__DESCRIPTION OF THE TASK__:
If a line in the entries below contains "модели", copy it.

__RECORDS SHOWN__:
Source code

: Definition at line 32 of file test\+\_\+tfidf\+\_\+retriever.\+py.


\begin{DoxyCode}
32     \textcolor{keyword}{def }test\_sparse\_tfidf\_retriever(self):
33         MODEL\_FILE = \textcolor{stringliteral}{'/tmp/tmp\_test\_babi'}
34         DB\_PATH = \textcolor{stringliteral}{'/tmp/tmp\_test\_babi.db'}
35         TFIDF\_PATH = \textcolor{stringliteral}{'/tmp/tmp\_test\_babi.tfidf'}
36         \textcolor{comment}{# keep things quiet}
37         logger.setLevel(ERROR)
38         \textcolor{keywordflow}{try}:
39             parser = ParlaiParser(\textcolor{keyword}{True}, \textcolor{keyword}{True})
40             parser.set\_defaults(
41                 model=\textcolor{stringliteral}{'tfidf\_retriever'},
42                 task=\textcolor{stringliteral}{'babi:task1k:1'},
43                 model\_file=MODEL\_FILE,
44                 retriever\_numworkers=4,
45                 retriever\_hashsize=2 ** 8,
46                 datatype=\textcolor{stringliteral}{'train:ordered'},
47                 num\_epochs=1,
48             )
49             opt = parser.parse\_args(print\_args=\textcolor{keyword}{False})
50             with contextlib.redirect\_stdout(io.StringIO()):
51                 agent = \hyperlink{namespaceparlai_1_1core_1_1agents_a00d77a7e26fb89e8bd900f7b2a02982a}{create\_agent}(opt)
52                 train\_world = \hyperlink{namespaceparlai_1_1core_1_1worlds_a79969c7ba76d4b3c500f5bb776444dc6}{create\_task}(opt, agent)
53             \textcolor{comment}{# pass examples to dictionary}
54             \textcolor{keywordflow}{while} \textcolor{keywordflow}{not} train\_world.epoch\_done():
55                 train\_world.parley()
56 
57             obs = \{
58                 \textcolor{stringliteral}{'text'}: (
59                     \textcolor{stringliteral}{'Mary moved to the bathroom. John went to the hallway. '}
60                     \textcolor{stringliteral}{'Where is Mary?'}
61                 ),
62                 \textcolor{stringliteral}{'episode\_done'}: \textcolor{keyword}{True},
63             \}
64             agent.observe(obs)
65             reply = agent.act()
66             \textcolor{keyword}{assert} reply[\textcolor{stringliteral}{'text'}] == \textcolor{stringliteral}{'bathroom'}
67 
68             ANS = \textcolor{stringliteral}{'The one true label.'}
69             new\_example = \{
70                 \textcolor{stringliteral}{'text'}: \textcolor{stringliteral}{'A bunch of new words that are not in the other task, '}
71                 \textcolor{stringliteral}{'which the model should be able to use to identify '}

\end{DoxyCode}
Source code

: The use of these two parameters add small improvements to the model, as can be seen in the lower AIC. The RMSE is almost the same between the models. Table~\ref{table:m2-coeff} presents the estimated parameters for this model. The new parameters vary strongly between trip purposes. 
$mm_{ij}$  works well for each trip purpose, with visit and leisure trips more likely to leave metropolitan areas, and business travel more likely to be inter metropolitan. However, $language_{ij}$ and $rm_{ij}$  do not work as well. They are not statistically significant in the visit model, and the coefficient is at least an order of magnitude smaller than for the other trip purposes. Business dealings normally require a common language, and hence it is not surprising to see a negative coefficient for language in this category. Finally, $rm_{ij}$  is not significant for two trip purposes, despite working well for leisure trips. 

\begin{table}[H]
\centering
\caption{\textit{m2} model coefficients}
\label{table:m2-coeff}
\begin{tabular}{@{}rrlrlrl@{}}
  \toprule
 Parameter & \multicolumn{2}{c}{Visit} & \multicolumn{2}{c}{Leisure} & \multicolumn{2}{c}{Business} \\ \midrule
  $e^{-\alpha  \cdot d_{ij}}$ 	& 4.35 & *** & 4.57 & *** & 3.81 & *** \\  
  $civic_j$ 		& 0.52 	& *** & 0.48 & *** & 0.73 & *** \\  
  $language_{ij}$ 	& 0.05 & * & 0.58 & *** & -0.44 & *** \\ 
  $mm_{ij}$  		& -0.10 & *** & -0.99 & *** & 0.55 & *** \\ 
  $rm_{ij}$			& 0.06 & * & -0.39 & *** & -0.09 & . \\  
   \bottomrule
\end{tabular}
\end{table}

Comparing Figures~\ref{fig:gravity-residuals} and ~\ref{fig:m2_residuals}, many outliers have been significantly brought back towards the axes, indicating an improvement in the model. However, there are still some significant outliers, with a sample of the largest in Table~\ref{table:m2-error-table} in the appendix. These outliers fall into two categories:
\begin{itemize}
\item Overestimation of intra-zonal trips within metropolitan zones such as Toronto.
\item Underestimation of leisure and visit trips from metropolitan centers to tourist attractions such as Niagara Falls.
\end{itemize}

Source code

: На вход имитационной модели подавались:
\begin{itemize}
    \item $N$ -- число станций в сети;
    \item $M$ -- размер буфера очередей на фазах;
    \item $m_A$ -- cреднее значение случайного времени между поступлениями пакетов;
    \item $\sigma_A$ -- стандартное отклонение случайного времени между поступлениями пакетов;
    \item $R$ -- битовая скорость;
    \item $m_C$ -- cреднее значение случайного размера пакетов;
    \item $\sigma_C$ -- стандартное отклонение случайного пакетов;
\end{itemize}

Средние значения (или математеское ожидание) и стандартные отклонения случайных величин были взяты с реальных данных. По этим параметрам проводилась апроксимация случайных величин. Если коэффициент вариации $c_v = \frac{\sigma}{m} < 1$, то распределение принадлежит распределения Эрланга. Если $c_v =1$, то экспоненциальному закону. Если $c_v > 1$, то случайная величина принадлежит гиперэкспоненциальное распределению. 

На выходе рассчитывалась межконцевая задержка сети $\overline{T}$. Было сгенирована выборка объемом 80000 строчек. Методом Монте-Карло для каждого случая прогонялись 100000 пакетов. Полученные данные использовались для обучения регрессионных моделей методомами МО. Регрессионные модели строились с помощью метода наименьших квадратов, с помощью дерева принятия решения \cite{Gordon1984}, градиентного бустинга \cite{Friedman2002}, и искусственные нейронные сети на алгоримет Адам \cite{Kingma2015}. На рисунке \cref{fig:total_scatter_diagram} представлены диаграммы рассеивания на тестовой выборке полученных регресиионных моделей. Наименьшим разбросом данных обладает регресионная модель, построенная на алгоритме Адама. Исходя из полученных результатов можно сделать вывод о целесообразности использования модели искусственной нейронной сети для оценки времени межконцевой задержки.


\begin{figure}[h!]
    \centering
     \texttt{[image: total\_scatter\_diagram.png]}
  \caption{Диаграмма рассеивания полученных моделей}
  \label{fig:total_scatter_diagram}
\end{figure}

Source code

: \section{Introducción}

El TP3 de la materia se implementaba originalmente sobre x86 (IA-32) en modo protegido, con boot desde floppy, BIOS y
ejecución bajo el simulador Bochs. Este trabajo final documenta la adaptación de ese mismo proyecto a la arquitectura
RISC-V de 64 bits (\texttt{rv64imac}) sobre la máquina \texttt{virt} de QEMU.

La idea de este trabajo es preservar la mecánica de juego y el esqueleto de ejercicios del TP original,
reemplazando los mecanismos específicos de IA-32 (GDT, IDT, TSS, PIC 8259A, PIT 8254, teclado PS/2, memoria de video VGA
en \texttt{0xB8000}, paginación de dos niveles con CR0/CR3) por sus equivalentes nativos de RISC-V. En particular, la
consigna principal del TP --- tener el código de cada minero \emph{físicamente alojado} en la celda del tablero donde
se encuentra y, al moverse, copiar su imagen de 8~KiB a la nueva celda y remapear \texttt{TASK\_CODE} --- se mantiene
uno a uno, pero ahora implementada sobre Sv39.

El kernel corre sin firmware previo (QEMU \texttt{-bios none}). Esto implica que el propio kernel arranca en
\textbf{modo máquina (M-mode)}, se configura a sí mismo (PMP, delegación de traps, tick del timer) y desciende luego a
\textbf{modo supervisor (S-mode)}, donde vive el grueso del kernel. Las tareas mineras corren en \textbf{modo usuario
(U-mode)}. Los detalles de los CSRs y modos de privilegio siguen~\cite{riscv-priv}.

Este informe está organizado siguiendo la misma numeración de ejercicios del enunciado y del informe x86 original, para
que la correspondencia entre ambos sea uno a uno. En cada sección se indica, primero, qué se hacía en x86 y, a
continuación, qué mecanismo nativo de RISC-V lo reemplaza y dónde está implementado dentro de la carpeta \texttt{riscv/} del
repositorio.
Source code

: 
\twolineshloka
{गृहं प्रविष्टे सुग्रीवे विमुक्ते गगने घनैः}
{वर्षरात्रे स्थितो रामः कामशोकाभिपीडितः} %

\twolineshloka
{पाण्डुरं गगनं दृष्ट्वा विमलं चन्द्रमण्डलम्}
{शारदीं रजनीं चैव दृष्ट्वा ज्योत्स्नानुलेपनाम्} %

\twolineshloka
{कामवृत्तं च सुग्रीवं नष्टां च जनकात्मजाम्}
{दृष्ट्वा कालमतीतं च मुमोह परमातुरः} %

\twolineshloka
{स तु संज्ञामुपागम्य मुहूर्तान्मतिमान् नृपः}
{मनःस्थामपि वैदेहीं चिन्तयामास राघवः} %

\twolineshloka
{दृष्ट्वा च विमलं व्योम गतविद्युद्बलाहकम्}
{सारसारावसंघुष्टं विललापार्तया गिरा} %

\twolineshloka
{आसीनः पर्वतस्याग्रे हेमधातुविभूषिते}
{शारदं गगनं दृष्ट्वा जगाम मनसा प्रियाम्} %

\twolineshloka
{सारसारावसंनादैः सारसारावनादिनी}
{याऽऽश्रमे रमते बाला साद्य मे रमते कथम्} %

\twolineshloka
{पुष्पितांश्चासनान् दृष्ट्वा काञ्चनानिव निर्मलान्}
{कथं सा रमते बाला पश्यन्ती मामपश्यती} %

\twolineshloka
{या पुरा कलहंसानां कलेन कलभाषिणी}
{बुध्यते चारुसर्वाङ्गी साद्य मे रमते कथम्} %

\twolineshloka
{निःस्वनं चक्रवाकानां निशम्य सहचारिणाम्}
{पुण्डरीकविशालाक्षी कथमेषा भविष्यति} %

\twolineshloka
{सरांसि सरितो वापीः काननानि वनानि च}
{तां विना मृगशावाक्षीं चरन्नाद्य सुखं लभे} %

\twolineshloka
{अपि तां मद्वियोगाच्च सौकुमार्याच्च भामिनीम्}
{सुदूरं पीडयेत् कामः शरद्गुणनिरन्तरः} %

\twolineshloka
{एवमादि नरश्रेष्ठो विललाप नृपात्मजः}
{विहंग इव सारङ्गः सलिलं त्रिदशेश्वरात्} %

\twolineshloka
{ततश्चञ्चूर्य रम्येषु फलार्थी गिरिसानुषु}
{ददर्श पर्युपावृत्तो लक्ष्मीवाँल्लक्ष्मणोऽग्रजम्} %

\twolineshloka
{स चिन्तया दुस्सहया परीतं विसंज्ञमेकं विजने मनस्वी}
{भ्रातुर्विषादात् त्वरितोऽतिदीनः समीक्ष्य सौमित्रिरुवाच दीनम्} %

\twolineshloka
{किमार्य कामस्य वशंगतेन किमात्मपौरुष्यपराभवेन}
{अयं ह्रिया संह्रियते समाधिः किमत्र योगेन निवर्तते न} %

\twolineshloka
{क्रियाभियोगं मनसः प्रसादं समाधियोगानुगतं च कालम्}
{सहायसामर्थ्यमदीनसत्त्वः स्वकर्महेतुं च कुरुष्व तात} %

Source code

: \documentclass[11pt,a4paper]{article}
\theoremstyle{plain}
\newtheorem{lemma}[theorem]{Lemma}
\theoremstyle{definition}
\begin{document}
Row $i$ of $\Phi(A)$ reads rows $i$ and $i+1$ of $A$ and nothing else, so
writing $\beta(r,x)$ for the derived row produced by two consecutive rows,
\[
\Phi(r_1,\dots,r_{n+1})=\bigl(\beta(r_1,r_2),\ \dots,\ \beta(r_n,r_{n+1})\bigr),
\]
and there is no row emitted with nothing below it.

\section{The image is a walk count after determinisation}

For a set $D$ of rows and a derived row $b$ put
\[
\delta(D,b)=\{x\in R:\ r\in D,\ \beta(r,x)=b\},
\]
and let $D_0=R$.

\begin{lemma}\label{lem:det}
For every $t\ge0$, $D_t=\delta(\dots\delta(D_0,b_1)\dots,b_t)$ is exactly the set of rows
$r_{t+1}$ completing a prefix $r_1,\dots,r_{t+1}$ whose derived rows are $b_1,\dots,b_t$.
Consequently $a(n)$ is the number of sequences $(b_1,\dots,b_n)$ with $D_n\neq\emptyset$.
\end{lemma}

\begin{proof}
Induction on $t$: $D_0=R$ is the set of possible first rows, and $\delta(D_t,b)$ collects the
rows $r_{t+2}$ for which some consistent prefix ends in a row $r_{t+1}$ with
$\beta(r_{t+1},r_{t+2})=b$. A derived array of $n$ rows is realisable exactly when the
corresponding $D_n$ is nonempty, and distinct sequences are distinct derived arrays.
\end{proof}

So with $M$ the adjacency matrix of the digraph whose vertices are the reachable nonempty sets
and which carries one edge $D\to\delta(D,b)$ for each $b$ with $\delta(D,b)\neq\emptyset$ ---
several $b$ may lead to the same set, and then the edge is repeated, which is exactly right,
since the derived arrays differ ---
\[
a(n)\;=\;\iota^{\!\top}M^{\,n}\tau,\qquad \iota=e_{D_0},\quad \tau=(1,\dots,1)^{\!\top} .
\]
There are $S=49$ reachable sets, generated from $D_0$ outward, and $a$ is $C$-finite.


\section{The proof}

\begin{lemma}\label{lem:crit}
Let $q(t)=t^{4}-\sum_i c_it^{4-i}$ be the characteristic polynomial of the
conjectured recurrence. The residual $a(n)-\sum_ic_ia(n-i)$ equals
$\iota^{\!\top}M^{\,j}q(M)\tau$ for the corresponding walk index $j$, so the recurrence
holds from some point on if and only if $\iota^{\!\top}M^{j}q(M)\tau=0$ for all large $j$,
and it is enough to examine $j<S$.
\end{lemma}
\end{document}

__OUTPUT FOR THIS TASK__:
: На вход имитационной модели подавались:
На выходе рассчитывалась межконцевая задержка сети $\overline{T}$. Было сгенирована выборка объемом 80000 строчек. Методом Монте-Карло для каждого случая прогонялись 100000 пакетов. Полученные данные использовались для обучения регрессионных моделей методомами МО. Регрессионные модели строились с помощью метода наименьших квадратов, с помощью дерева принятия решения \cite{Gordon1984}, градиентного бустинга \cite{Friedman2002}, и искусственные нейронные сети на алгоримет Адам \cite{Kingma2015}. На рисунке \cref{fig:total_scatter_diagram} представлены диаграммы рассеивания на тестовой выборке полученных регресиионных моделей. Наименьшим разбросом данных обладает регресионная модель, построенная на алгоритме Адама. Исходя из полученных результатов можно сделать вывод о целесообразности использования модели искусственной нейронной сети для оценки времени межконцевой задержки.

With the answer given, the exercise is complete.